(Records from a dataset)
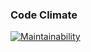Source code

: ### Code Climate
[![Maintainability](https://api.codeclimate.com/v1/badges/437d3d5deee1f37ce2d6/maintainability)](https://codeclimate.com/github/io681/demo_io6/maintainability)
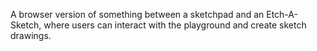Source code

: A browser version of something between a sketchpad and an Etch-A-Sketch, where users can interact with the playground and create sketch drawings.
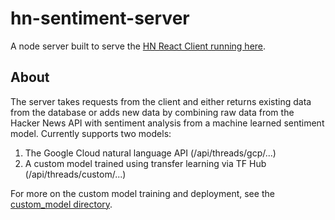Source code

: # hn-sentiment-server

A node server built to serve the [HN React Client running here](https://www.dabbl.io).

## About

The server takes requests from the client and either returns existing data from the database or adds new data by combining raw data from the Hacker News API with sentiment analysis from a machine learned sentiment model. Currently supports two models:

1. The Google Cloud natural language API (/api/threads/gcp/...)
2. A custom model trained using transfer learning via TF Hub  (/api/threads/custom/...)

For more on the custom model training and deployment, see the [custom_model directory](https://github.com/ostegm/hn-sentiment-server/tree/master/custom_model).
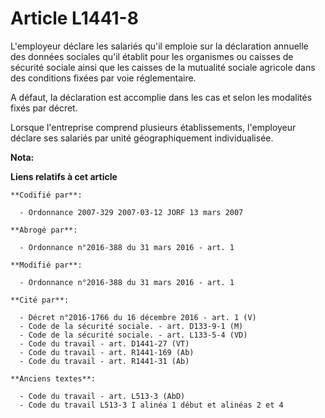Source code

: # Article L1441-8

L'employeur déclare les salariés qu'il emploie sur la déclaration annuelle des données sociales qu'il établit pour les
organismes ou caisses de sécurité sociale ainsi que les caisses de la mutualité sociale agricole dans des conditions fixées
par voie réglementaire. 

A défaut, la déclaration est accomplie dans les cas et selon les modalités fixés par décret. 

Lorsque l'entreprise comprend plusieurs établissements, l'employeur déclare ses salariés par unité géographiquement
individualisée.

**Nota:**



**Liens relatifs à cet article**

	**Codifié par**:

	  - Ordonnance 2007-329 2007-03-12 JORF 13 mars 2007

	**Abrogé par**:

	  - Ordonnance n°2016-388 du 31 mars 2016 - art. 1

	**Modifié par**:

	  - Ordonnance n°2016-388 du 31 mars 2016 - art. 1

	**Cité par**:

	  - Décret n°2016-1766 du 16 décembre 2016 - art. 1 (V)
	  - Code de la sécurité sociale. - art. D133-9-1 (M)
	  - Code de la sécurité sociale. - art. L133-5-4 (VD)
	  - Code du travail - art. D1441-27 (VT)
	  - Code du travail - art. R1441-169 (Ab)
	  - Code du travail - art. R1441-31 (Ab)

	**Anciens textes**:

	  - Code du travail - art. L513-3 (AbD)
	  - Code du travail L513-3 I alinéa 1 début et alinéas 2 et 4
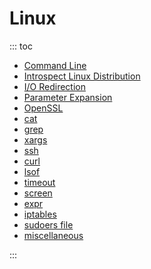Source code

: # Linux

::: toc
* [Command Line](command_line.md)
* [Introspect Linux Distribution](distribution.md)
* [I/O Redirection](io_redirection.md)
* [Parameter Expansion](parameter_expansion.md)
* [OpenSSL](openssl/index.md)
* [cat](cat.md)
* [grep](grep.md)
* [xargs](xargs.md)
* [ssh](ssh.md)
* [curl](curl.md)
* [lsof](lsof.md)
* [timeout](timeout.md)
* [screen](screen.md)
* [expr](expr.md)
* [iptables](iptables.md)
* [sudoers file](sudoers.md)
* [miscellaneous](misc.md)

:::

• [AIM OF THE TASK]: Using the entries shown above, reproduce verbatim the lines from the line bearing "A node server" to the line bearing "The server takes", inclusive.

• [WRITTEN REPLY]:
A node server built to serve the [HN React Client running here](https://www.dabbl.io).

## About

The server takes requests from the client and either returns existing data from the database or adds new data by combining raw data from the Hacker News API with sentiment analysis from a machine learned sentiment model. Currently supports two models:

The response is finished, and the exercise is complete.